By means of all created things, without exception.

The Divine assails us, penetrates us, and molds us.

We imagine it (the divine) as distant and inaccessible.

In fact, we live steeped in its (the Divine’s) burning layers.

--Teilhard de Chardin

When we transform our minds, as I mentioned in my last blog, one of the most important mental changes that we must make as humans is to think of ourselves as divine beings. In other words, we are made in the image and likeness of God (as Judaism, Christianity, and Islam’s scriptures state) and are “pure consciousness with a fiery manifestation” (as Yoga, Hinduism and Buddhism believe). Our true self is not our small ego or our animalistic human nature. We must begin to think of ourselves as truly beings of light and truth and not “sinners” (as some Jewish and Christian traditions say). We are never separated from the Divine Ultimate Reality.

That transformation in thinking is a mighty task—to change our identity—especially when we are caught up in so many physical and mental challenges. Yet, it is an identity to which all spiritual traditions are calling us. I am convinced that our response to this vocation will be our salvation and our planet’s salvation. We are totally submersed in a spiritual reality to which we must sensitize ourselves if we are to truly move toward the spiritual purpose (the total purpose) of our lives.

One Christian spiritual writer, Margaret Mary Funk, agrees with de Chardin’s statement above.

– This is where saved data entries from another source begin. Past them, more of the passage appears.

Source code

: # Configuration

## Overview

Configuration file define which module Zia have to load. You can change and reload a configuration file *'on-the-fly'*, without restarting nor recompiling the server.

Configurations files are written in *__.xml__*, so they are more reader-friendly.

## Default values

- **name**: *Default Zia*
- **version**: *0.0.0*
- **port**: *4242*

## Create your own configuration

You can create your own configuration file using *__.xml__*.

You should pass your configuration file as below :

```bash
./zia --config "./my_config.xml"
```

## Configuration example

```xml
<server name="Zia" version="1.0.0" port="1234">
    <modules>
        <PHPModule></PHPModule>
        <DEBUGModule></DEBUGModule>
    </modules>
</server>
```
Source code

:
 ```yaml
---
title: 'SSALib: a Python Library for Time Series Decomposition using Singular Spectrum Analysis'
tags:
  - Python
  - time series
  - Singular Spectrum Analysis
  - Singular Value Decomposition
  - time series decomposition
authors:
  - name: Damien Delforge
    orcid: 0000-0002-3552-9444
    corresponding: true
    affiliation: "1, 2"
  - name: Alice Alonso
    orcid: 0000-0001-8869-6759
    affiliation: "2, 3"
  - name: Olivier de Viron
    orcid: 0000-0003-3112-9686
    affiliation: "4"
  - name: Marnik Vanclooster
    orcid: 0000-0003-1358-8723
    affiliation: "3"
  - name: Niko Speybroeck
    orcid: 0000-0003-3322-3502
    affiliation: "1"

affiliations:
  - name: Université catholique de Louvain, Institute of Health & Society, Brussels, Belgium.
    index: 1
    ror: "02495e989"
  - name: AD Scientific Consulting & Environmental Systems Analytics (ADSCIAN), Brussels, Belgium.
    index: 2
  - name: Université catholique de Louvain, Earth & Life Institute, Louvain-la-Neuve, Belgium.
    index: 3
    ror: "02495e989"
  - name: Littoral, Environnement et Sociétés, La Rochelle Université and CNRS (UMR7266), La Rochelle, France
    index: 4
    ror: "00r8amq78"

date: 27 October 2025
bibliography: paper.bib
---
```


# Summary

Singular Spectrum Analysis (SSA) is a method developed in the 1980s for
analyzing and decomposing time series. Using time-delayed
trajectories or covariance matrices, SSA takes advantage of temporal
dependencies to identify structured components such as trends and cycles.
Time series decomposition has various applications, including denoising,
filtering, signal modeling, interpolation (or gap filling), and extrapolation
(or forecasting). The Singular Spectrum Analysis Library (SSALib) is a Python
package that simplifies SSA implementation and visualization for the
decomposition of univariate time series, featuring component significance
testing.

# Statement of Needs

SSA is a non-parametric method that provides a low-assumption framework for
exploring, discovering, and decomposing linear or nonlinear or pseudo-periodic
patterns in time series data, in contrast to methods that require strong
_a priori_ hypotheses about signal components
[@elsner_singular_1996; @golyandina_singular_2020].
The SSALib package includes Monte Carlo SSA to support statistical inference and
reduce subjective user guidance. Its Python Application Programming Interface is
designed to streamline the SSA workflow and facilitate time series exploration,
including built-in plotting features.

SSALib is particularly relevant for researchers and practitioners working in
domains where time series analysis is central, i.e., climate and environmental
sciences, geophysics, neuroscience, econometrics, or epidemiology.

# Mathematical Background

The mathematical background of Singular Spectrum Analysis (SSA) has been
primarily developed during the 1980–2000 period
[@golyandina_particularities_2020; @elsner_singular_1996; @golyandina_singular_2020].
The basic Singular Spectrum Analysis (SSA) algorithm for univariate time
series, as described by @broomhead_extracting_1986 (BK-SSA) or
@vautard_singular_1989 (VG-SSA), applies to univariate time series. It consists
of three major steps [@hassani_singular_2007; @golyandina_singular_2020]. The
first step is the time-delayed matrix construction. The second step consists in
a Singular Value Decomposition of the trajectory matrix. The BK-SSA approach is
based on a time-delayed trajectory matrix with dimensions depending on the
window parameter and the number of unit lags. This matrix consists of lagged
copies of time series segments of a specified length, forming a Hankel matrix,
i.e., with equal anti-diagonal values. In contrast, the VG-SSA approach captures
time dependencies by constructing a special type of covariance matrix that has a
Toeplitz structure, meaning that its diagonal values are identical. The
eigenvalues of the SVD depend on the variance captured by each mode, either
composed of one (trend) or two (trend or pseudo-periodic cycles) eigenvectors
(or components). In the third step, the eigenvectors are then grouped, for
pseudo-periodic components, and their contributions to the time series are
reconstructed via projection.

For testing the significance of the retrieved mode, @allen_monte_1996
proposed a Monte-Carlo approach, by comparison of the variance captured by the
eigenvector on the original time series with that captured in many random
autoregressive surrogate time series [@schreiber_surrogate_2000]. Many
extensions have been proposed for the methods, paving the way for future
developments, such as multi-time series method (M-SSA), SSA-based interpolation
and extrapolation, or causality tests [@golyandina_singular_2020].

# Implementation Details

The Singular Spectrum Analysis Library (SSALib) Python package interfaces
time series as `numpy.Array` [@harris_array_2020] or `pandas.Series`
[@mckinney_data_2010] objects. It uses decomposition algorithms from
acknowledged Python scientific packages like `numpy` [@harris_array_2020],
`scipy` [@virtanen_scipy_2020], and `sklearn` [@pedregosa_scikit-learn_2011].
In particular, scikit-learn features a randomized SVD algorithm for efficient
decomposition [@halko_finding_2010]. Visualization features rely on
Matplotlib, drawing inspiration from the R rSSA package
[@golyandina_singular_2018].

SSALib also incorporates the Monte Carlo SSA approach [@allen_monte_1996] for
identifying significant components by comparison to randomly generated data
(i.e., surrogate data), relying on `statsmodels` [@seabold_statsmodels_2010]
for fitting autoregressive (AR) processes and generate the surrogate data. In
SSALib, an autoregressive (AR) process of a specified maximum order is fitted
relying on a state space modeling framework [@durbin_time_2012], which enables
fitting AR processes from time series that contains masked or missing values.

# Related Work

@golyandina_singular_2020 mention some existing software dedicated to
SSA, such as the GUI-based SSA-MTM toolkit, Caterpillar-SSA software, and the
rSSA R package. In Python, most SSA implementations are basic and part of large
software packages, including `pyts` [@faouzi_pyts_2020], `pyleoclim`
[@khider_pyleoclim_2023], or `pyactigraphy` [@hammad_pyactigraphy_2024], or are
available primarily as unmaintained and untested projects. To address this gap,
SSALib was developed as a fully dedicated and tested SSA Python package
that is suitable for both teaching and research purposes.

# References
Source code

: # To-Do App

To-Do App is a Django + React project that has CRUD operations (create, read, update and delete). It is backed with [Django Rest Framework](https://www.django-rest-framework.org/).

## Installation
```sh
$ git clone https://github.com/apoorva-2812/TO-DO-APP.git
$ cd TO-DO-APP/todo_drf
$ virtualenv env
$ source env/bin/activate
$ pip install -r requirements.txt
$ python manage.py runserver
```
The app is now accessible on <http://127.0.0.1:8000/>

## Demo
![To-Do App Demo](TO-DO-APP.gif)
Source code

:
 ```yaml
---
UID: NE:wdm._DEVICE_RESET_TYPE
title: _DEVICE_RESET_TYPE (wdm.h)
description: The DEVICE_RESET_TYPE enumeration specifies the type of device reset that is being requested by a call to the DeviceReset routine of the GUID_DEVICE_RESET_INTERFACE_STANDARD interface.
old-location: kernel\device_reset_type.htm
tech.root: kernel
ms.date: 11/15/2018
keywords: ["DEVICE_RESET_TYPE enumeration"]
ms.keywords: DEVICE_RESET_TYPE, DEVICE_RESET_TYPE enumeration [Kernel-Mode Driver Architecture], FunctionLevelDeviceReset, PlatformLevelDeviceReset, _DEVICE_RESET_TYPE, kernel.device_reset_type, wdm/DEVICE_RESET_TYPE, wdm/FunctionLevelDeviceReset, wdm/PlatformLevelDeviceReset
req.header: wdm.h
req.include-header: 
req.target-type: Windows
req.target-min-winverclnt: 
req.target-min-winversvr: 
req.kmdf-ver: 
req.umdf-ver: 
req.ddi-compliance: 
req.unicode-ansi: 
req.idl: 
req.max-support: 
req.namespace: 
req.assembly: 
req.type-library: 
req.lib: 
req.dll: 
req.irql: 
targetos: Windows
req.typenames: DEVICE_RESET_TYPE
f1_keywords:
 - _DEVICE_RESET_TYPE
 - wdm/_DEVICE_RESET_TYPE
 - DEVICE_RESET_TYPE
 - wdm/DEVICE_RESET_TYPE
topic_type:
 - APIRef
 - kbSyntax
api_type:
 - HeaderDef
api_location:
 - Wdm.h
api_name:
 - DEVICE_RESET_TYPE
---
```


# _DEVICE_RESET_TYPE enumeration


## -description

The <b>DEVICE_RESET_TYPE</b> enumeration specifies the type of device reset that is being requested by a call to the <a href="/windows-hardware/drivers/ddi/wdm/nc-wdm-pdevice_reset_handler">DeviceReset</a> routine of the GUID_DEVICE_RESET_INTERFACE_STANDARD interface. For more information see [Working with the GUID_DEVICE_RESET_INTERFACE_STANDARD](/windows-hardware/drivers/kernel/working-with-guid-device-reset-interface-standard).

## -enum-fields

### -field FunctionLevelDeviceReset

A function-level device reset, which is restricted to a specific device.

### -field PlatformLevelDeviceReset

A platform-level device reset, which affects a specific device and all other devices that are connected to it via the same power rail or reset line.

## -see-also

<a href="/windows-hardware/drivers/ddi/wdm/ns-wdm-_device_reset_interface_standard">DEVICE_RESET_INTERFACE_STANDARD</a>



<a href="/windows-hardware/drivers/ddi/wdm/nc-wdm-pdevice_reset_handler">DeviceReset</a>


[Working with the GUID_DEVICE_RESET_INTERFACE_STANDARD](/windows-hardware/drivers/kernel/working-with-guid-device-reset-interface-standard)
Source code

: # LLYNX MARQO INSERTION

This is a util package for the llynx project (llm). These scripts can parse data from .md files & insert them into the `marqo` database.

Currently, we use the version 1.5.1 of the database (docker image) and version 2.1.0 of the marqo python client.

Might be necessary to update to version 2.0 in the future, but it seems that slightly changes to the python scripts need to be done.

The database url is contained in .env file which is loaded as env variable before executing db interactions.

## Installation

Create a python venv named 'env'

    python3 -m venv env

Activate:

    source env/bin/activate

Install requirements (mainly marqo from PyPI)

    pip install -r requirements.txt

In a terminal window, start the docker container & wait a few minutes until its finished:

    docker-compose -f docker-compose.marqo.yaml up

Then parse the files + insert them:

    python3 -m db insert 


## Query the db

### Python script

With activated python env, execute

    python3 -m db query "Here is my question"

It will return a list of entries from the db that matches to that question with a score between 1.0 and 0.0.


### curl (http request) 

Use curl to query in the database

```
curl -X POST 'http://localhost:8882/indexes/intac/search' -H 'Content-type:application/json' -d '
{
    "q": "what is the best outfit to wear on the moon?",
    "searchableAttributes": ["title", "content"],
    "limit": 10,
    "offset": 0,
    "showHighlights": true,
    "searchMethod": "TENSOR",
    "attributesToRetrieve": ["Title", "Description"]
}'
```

Let me quote a brief part of the preface to her book, Humility Matters:

One of the pillars of spiritual teaching in Eastern Christianity is deification (Greek: theosis), which means participating or sharing in the divine nature. This is our inheritance...; it is an inborn spark of divinity like a light burning deep within our hearts, within the core of our being, guiding us as we discern what pleases God, and illuminated our journey upon this earth. Christ speaks about this same light when he says we are not to hide our light under a bushel but bring it into the light of day. In this broken world, however, this inner light, this divine sensation, is often covered up by the cares and concerns of our daily lives and by our conditioning from early childhood.”

Yoga, in my experience, teaches us how to experience that “inner light.” Yoga’s meditation practice, in particular, brings us to the direct experience of that inner light. Other spiritual traditions’ meditation practices can lead to this direct experience as well. However, the difference with yoga is that one does not have to believe in the spiritual world to truly experience that world. Yoga’s meditative tradition allows the practitioner to know that spiritual world and all the divine beings within it. It allows us, according to the Yoga Sutras, to experience unity with the Source of Life and to experience this Source of Life as a reality beyond ourselves. In yoga, this reality is called “Ishvara.” In English, “Ishvara” is the Sanskrit name for the all-knowing, all-present, all-powerful reality called “God” God/Ishvara is the true world, the divine world in which we live our lives.

We can truly be another Christ, or Buddha, or Moses, or Mohammed. We can truly experience God and our oneness with God.